Although the studio accepts bookings for recording, mixing and mastering, its main feature is live music video sessions.. To execute them, Sanchez assembled an audiovisual team. Audio mixing alongside Sanchez is Stephen Pamas, who also plays guitar in Oxeye Daisy and fronts the band Hello, Mountain. Video producer Andy Borgione—whose work has a lo-fi flair—and photographer Jake Cox, whose style is sleek and clean, together create the visual magic of Miri Music.

For each month of 2020, a local musical group will perform a live session at Miri Music, which the studio records and releases for free for artists. The January session featured Big Dopes, while Gestalt plays in February. Because Gestalt performed two unreleased songs during their jam, Miri Music will release separate videos of each track.
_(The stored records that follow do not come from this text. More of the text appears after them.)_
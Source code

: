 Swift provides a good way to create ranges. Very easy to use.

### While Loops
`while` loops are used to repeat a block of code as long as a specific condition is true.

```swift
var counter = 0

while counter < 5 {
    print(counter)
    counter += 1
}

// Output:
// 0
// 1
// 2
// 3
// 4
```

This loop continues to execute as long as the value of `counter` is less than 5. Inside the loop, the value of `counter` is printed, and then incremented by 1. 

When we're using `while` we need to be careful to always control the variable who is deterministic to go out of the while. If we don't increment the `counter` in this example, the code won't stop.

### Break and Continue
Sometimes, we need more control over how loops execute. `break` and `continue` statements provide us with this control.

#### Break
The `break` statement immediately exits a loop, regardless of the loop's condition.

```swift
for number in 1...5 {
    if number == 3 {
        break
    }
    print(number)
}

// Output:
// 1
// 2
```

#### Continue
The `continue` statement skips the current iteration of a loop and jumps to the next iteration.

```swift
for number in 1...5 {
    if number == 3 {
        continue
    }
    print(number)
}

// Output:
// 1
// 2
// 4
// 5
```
They’ll be releasing the final two videos in the coming months, just as Gestalt officially releases their new tracks. The first installment of Gestalt’s live session – in which they perform their 2018 song “do i look lovely” – premiered today.
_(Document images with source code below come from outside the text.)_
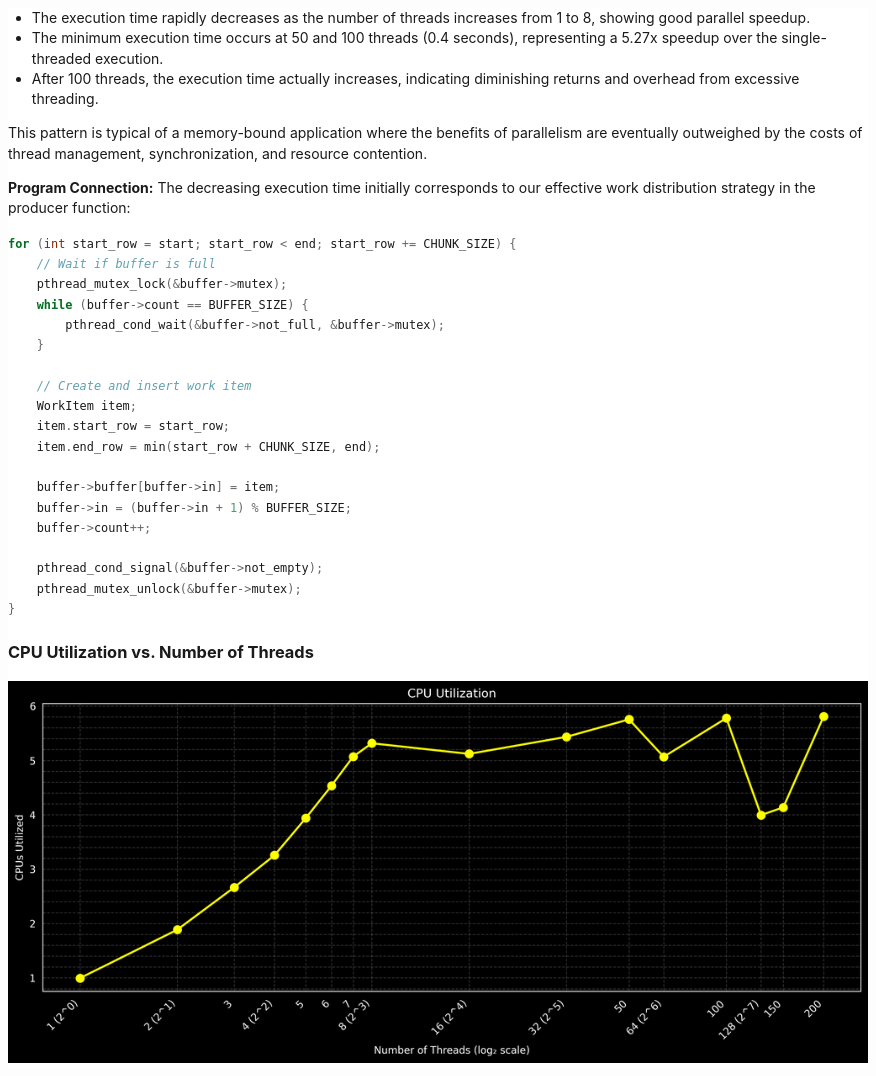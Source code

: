 - The execution time rapidly decreases as the number of threads increases from 1 to 8, showing good parallel speedup.
- The minimum execution time occurs at 50 and 100 threads (0.4 seconds), representing a 5.27x speedup over the single-threaded execution.
- After 100 threads, the execution time actually increases, indicating diminishing returns and overhead from excessive threading.

This pattern is typical of a memory-bound application where the benefits of parallelism are eventually outweighed by the costs of thread management, synchronization, and resource contention.

**Program Connection:**
The decreasing execution time initially corresponds to our effective work distribution strategy in the producer function:

```c
for (int start_row = start; start_row < end; start_row += CHUNK_SIZE) {
    // Wait if buffer is full
    pthread_mutex_lock(&buffer->mutex);
    while (buffer->count == BUFFER_SIZE) {
        pthread_cond_wait(&buffer->not_full, &buffer->mutex);
    }
    
    // Create and insert work item
    WorkItem item;
    item.start_row = start_row;
    item.end_row = min(start_row + CHUNK_SIZE, end);
    
    buffer->buffer[buffer->in] = item;
    buffer->in = (buffer->in + 1) % BUFFER_SIZE;
    buffer->count++;
    
    pthread_cond_signal(&buffer->not_empty);
    pthread_mutex_unlock(&buffer->mutex);
}
```

### CPU Utilization vs. Number of Threads

![CPU Utilization](images/metric_cpu_utilization.png)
The intended function of Miri Music within the local music industry is threefold. First, Sanchez wants to show the new growth happening in various pockets of the scene. When it comes to selecting artists for a live session, he said, “I really try to find people who, to me, represent these kinds of different core genres in Denver, that way you get a full tasting of everything we have.” The Velveteers, Wildermiss, Star Garbage, The Reminders and Ramakhandra have all expressed interest in Miri Music’s sessions. Church Fire will be the featured artist in March.

Sanchez also knows firsthand what it’s like to navigate the local industry as an up-and-coming musician, and he leverages that knowledge to make it easier for other artists. He said, “To have someone who is willing to provide you with something quality so you can get started and start getting gigs – that to me is huge for the artist.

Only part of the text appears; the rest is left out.